Buck the falling dollar
One way to hedge against the sinking greenback is to buy a mutual fund that invests in foreign securities.

(FORTUNE Magazine) – In late February when South Korea's central bank said that it was planning to shift some assets out of U.S. Treasuries and into other currencies, the disclosure set off a day of panic selling in the dollar, which fell 1.5% against the euro. Such is the shaky state of the American currency. Ballooning budget and trade deficits have weighed heavily on the once-powerful greenback. Even after a 3% rally in the first two months of 2005, the dollar is down by more than half against the euro since July 2001, and by a sixth against the yen. But while U.S. investors may be losing when they travel abroad, they can profit from the exchange rate by sinking their money into the right kind of mutual fund.

The big question is whether the dollar will continue to slide. Plenty of experts think it will. "We see it falling another 20% against the euro over the next couple of years," says money manager Ron Rogé of R.W. Rogé & Co. To turn the falling dollar to your advantage, Rogé and other financial advisors recommend investing in international funds that do not hedge or use derivatives to prevent currency fluctuations from affecting the value of their holdings. Of course, that means you can end up on the losing end of currency movements if the greenback makes a strong comeback.

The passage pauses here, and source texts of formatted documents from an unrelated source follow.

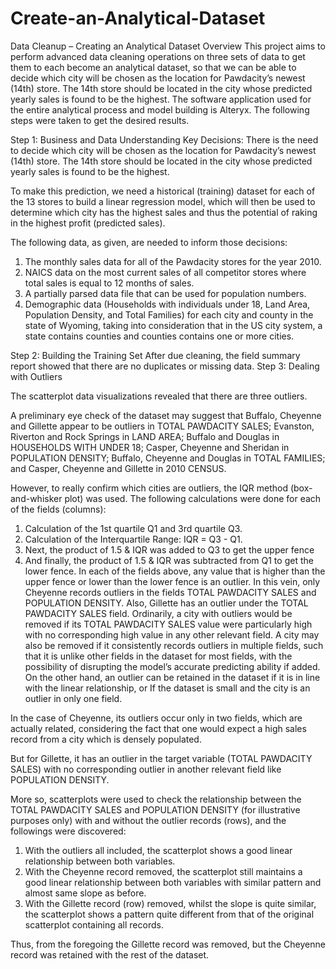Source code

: # Create-an-Analytical-Dataset

Data Cleanup – Creating an Analytical Dataset
Overview 
This project aims to perform advanced data cleaning operations on three sets of data to get them to each become an analytical dataset, so that we can be able to decide which city will be chosen as the location for Pawdacity’s newest (14th) store. The 14th store should be located in the city whose predicted yearly sales is found to be the highest.
The software application used for the entire analytical process and model building is Alteryx. 
The following steps were taken to get the desired results.

Step 1: Business and Data Understanding
Key Decisions:
There is the need to decide which city will be chosen as the location for Pawdacity’s newest (14th) store. The 14th store should be located in the city whose predicted yearly sales is found to be the highest.

To make this prediction, we need a historical (training) dataset for each of the 13 stores to build a linear regression model, which will then be used to determine which city has the highest sales and thus the potential of raking in the highest profit (predicted sales).

The following data, as given, are needed to inform those decisions:
1.	The monthly sales data for all of the Pawdacity stores for the year 2010.
2.	NAICS data on the most current sales of all competitor stores where total sales is equal to 12 months of sales.
3.	A partially parsed data file that can be used for population numbers.
4.	Demographic data (Households with individuals under 18, Land Area, Population Density, and Total Families) for each city and county in the state of Wyoming, taking into consideration that in the US city system, a state contains counties and counties contains one or more cities.

Step 2: Building the Training Set
After due cleaning, the field summary report showed that there are no duplicates or missing data.
Step 3: Dealing with Outliers





The scatterplot data visualizations revealed that there are three outliers. 

A preliminary eye check of the dataset may suggest that Buffalo, Cheyenne and Gillette appear to be outliers in TOTAL PAWDACITY SALES; Evanston, Riverton and Rock Springs in LAND AREA; Buffalo and Douglas in HOUSEHOLDS WITH UNDER 18; Casper, Cheyenne and Sheridan in POPULATION DENSITY; Buffalo, Cheyenne and Douglas in TOTAL FAMILIES; and Casper, Cheyenne and Gillette in 2010 CENSUS.

However, to really confirm which cities are outliers, the IQR method (box-and-whisker plot) was used. The following calculations were done for each of the fields (columns):
1.	Calculation of the 1st quartile Q1 and 3rd quartile Q3.
2.	Calculation of the Interquartile Range: IQR = Q3 - Q1.
3.	Next, the product of 1.5 & IQR was added to Q3 to get the upper fence
4.	And finally, the product of 1.5 & IQR was subtracted from Q1 to get the lower fence.
In each of the fields above, any value that is higher than the upper fence or lower than the lower fence is an outlier. In this vein, only Cheyenne records outliers in the fields TOTAL PAWDACITY SALES and POPULATION DENSITY. Also, Gillette has an outlier under the TOTAL PAWDACITY SALES field.
Ordinarily, a city with outliers would be removed if its TOTAL PAWDACITY SALES value were particularly high with no corresponding high value in any other relevant field. A city may also be removed if it consistently records outliers in multiple fields, such that it is unlike other fields in the dataset for most fields, with the possibility of disrupting the model’s accurate predicting ability if added.
On the other hand, an outlier can be retained in the dataset if it is in line with the linear relationship, or If the dataset is small and the city is an outlier in only one field.

In the case of Cheyenne, its outliers occur only in two fields, which are actually related, considering the fact that one would expect a high sales record from a city which is densely populated. 

But for Gillette, it has an outlier in the target variable (TOTAL PAWDACITY SALES) with no corresponding outlier in another relevant field like POPULATION DENSITY. 

More so, scatterplots were used to check the relationship between the TOTAL PAWDACITY SALES and POPULATION DENSITY (for illustrative purposes only) with and without the outlier records (rows), and the followings were discovered:
1.	With the outliers all included, the scatterplot shows a good linear relationship between both variables.
2.	With the Cheyenne record removed, the scatterplot still maintains a good linear relationship between both variables with similar pattern and almost same slope as before.
3.	With the Gillette record (row) removed, whilst the slope is quite similar, the scatterplot shows a pattern quite different from that of the original scatterplot containing all records.

Thus, from the foregoing the Gillette record was removed, but the Cheyenne record was retained with the rest of the dataset.



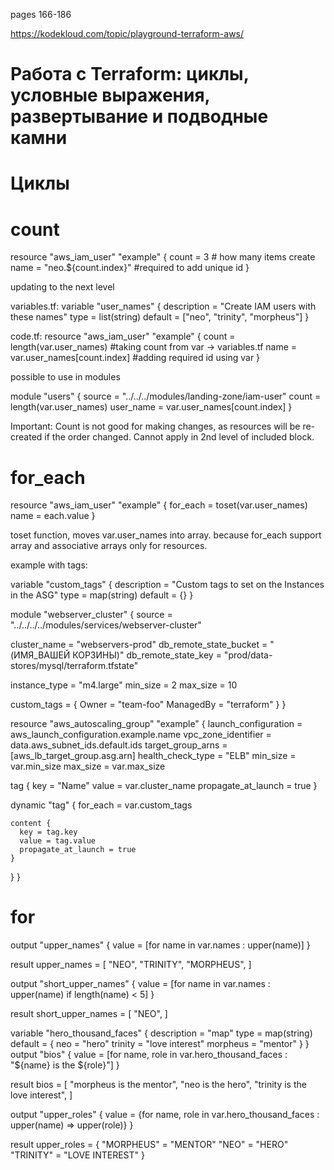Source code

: pages 166-186

https://kodekloud.com/topic/playground-terraform-aws/

# Работа с Terraform: циклы, условные выражения, развертывание и подводные камни

# Циклы
# count

resource "aws_iam_user" "example" {
  count = 3 # how many items create
  name = "neo.${count.index}" #required to add unique id
}

updating to the next level

variables.tf:
variable "user_names" {
  description = "Create IAM users with these names"
  type = list(string)
  default = ["neo", "trinity", "morpheus"]
}

code.tf:
resource "aws_iam_user" "example" {
  count = length(var.user_names) #taking count from var -> variables.tf
  name = var.user_names[count.index] #adding required id using var
}

possible to use in modules

module "users" {
  source = "../../../modules/landing-zone/iam-user"
  count = length(var.user_names)
  user_name = var.user_names[count.index]
}

Important:
Count is not good for making changes, as resources will be re-created if the order changed.
Cannot apply in 2nd level of included block.

# for_each

resource "aws_iam_user" "example" {
  for_each = toset(var.user_names)
  name = each.value
}

toset function, moves var.user_names into array. because for_each support array and associative arrays only for resources.

example with tags:

variable "custom_tags" {
  description = "Custom tags to set on the Instances in the ASG"
  type = map(string)
  default = {}
}

module "webserver_cluster" {
  source = "../../../../modules/services/webserver-cluster"
  
  cluster_name = "webservers-prod"
  db_remote_state_bucket = "(ИМЯ_ВАШЕЙ КОРЗИНЫ)"
  db_remote_state_key = "prod/data-stores/mysql/terraform.tfstate"
  
  instance_type = "m4.large"
  min_size = 2
  max_size = 10
  
  custom_tags = {
    Owner = "team-foo"
    ManagedBy = "terraform"
  }
}

resource "aws_autoscaling_group" "example" {
  launch_configuration = aws_launch_configuration.example.name
  vpc_zone_identifier = data.aws_subnet_ids.default.ids
  target_group_arns = [aws_lb_target_group.asg.arn]
  health_check_type = "ELB"
  min_size = var.min_size
  max_size = var.max_size
  
  tag {
    key = "Name"
    value = var.cluster_name
    propagate_at_launch = true
  }
  
  dynamic "tag" {
    for_each = var.custom_tags
  
    content {
      key = tag.key
      value = tag.value
      propagate_at_launch = true
    }
  }
}

# for

output "upper_names" {
  value = [for name in var.names : upper(name)]
}

result
upper_names = [
  "NEO",
  "TRINITY",
  "MORPHEUS",
]

output "short_upper_names" {
  value = [for name in var.names : upper(name) if length(name) < 5]
}

result
short_upper_names = [
  "NEO",
]


variable "hero_thousand_faces" {
  description = "map"
  type = map(string)
  default = {
    neo = "hero"
    trinity = "love interest"
    morpheus = "mentor"
  }
}
output "bios" {
  value = [for name, role in var.hero_thousand_faces : "${name} is the ${role}"]
}

result
bios = [
"morpheus is the mentor",
"neo is the hero",
"trinity is the love interest",
]

output "upper_roles" {
  value = {for name, role in var.hero_thousand_faces : upper(name) => upper(role)}
}

result
upper_roles = {
"MORPHEUS" = "MENTOR"
"NEO" = "HERO"
"TRINITY" = "LOVE INTEREST"
}


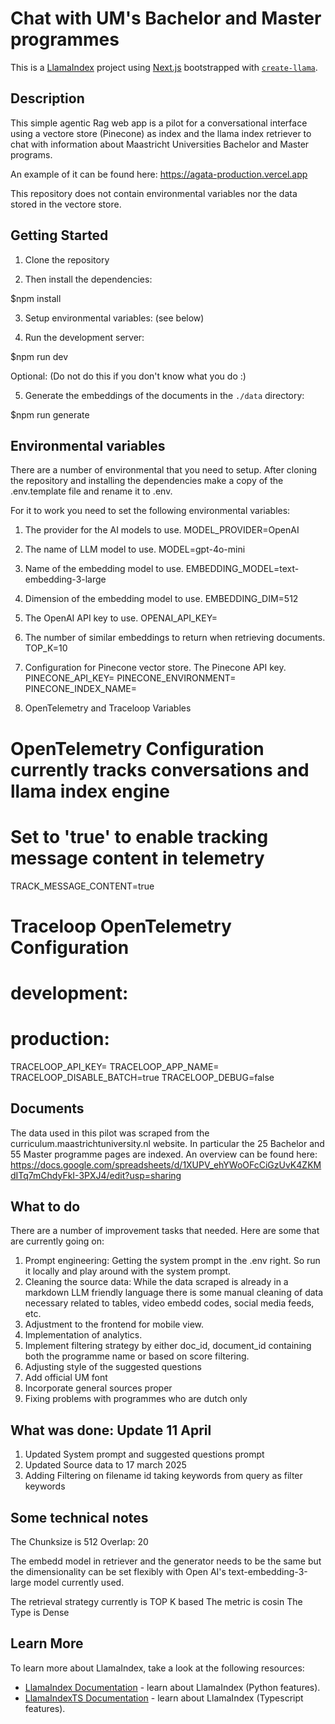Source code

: 
# Chat with UM's Bachelor and Master programmes

This is a [LlamaIndex](https://www.llamaindex.ai/) project using [Next.js](https://nextjs.org/) bootstrapped with [`create-llama`](https://github.com/run-llama/LlamaIndexTS/tree/main/packages/create-llama).

## Description
This simple agentic Rag web app is a pilot for a conversational interface using a vectore store (Pinecone) as index and the llama index retriever to chat with information about Maastricht Universities Bachelor and Master programs. 

An example of it can be found here: https://agata-production.vercel.app 

This repository does not contain environmental variables nor the data stored in the vectore store.


## Getting Started


1. Clone the repository

2. Then install the dependencies:

  $npm install

3. Setup environmental variables: (see below)

4. Run the development server:

 $npm run dev

Optional: (Do not do this if you don't know what you do :)

5. Generate the embeddings of the documents in the `./data` directory:

  $npm run generate

## Environmental variables
There are a number of environmental that you need to setup. After cloning the repository and installing the dependencies make a copy of the .env.template file and rename it to .env.

For it to work you need to set the following environmental variables:

1. The provider for the AI models to use.
  MODEL_PROVIDER=OpenAI

2. The name of LLM model to use.
  MODEL=gpt-4o-mini

3. Name of the embedding model to use.
  EMBEDDING_MODEL=text-embedding-3-large

4. Dimension of the embedding model to use.
  EMBEDDING_DIM=512

5. The OpenAI API key to use.
  OPENAI_API_KEY= 

6. The number of similar embeddings to return when retrieving documents.
  TOP_K=10

7. Configuration for Pinecone vector store. The Pinecone API key.
  PINECONE_API_KEY=
  PINECONE_ENVIRONMENT=
  PINECONE_INDEX_NAME=

8. OpenTelemetry and Traceloop Variables

# OpenTelemetry Configuration currently tracks conversations and llama index engine
# Set to 'true' to enable tracking message content in telemetry
TRACK_MESSAGE_CONTENT=true

# Traceloop OpenTelemetry Configuration
# development:
# production: 

TRACELOOP_API_KEY=
TRACELOOP_APP_NAME=
TRACELOOP_DISABLE_BATCH=true
TRACELOOP_DEBUG=false

## Documents 
The data used in this pilot was scraped from the curriculum.maastrichtuniversity.nl website. In particular the 25 Bachelor and 55 Master programme pages are indexed. An overview can be found here: https://docs.google.com/spreadsheets/d/1XUPV_ehYWoOFcCiGzUvK4ZKMdITq7mChdyFkI-3PXJ4/edit?usp=sharing


## What to do
There are a number of improvement tasks that needed. Here are some that are currently going on:

1. Prompt engineering: Getting the system prompt in the .env right. So run it locally and play around with the system prompt.  
2. Cleaning the source data: While the data scraped is already in a markdown LLM friendly language there is some manual cleaning of data necessary related to tables, video embedd codes, social media feeds, etc.
3. Adjustment to the frontend for mobile view.
4. Implementation of analytics. 
5. Implement filtering strategy by either doc_id, document_id containing both the programme name or based on score filtering.
6. Adjusting style of the suggested questions
7. Add official UM font
8. Incorporate general sources proper
9. Fixing problems with programmes who are dutch only


## What was done: Update 11 April

1. Updated System prompt and suggested questions prompt
2. Updated Source data to 17 march 2025
5. Adding Filtering on filename id taking keywords from query as filter keywords


## Some technical notes

The Chunksize is 512
Overlap: 20

The embedd model in retriever and the generator needs to be the same but the dimensionality can be set flexibly with Open AI's text-embedding-3-large model currently used. 

The retrieval strategy currently is TOP K based
The metric is cosin
The Type is Dense


## Learn More

To learn more about LlamaIndex, take a look at the following resources:

- [LlamaIndex Documentation](https://docs.llamaindex.ai) - learn about LlamaIndex (Python features).
- [LlamaIndexTS Documentation](https://ts.llamaindex.ai) - learn about LlamaIndex (Typescript features).
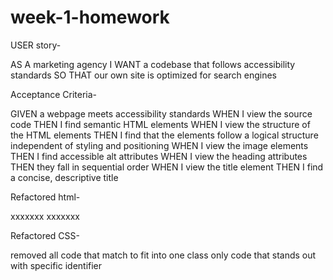 # week-1-homework

USER story-

AS A marketing agency
I WANT a codebase that follows accessibility standards
SO THAT our own site is optimized for search engines

Acceptance Criteria-

GIVEN a webpage meets accessibility standards
WHEN I view the source code
THEN I find semantic HTML elements
WHEN I view the structure of the HTML elements
THEN I find that the elements follow a logical structure independent of styling and positioning
WHEN I view the image elements
THEN I find accessible alt attributes
WHEN I view the heading attributes
THEN they fall in sequential order
WHEN I view the title element
THEN I find a concise, descriptive title

Refactored html-

xxxxxxx
xxxxxxx

Refactored CSS-

removed all code that match to fit into one class
only code that stands out with specific identifier

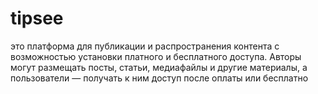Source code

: # tipsee
это платформа для публикации и распространения контента с возможностью установки платного и бесплатного доступа. Авторы могут размещать посты, статьи, медиафайлы и другие материалы, а пользователи — получать к ним доступ после оплаты или бесплатно
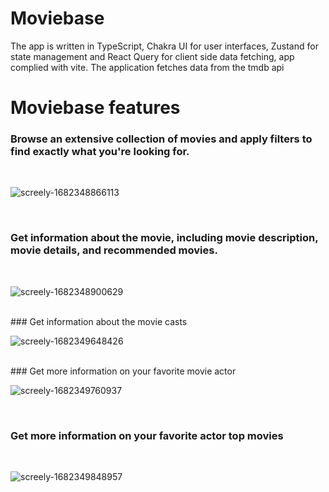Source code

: # Moviebase
 The app is written in TypeScript, Chakra UI for user interfaces, Zustand for state management and React Query for client side data fetching, app complied with vite. The application fetches data from the tmdb api 
 
 # Moviebase features
 
 ### Browse an extensive collection of movies and apply filters to find exactly what you're looking for.
 </br>
 
![screely-1682348866113](https://user-images.githubusercontent.com/45468437/234039735-9b712d6f-43a9-4d1d-b7fe-1cf821253e1f.png)


 </br>
 
 
 ### Get information about the movie, including movie description, movie details, and recommended movies.
 </br>

![screely-1682348900629](https://user-images.githubusercontent.com/45468437/234041437-140c008f-2caf-40c0-86be-d1ffa0a19b22.png)

 </br>
 ### Get information about the movie casts
 </br>
 
 ![screely-1682349648426](https://user-images.githubusercontent.com/45468437/234041942-fbb2bfb2-16d9-465b-b1bd-68aa8f17cbc5.png)


</br>
 ### Get more information on your favorite movie actor
 </br>
 
 ![screely-1682349760937](https://user-images.githubusercontent.com/45468437/234042481-b42d066a-b6d6-46cb-ba41-5514ec31841e.png)

 </br>
 
 ### Get more information on your favorite actor top movies
 </br>
 
![screely-1682349848957](https://user-images.githubusercontent.com/45468437/234042844-17a5b18d-32dd-44ed-b901-d844c42ff6e7.png)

The most straightforward way to bet against the dollar is with a foreign bond fund. "They have the purest currency exposure," says Jeremy DeGroot, co-chief investment officer at Litman/Gregory Asset Management. And one of the purest plays in the category, according to analyst Andrew Clark of research firm Lipper, is the new, unhedged version of Pimco's Foreign Bond (PFUAX), which it introduced last April. In the fourth quarter of 2004 it returned 10%. The fund makes conservative investments in government debt primarily in developed countries. It currently has more than 95% of its assets in bonds rated AA or higher. T. Rowe Price's International Bond (RPIBX) has a similar profile but a longer track record; it has returned an average of 17% per year over the past three years.

You can also use international stock funds to bet against the dollar. Experts recommend a pair of value-oriented funds. Morningstar analyst Bill Rocco likes Third Avenue International Value (TAVIX), which has returned an average of 26% a year over the past three years by rooting out undervalued small caps from all over the globe. And Rogé likes large-cap specialist Oakmark International (OAKIX). The sibling of the well-known Oakmark and Oakmark Select funds racked up a 19% gain in 2004. That's a foreign concept worth adopting.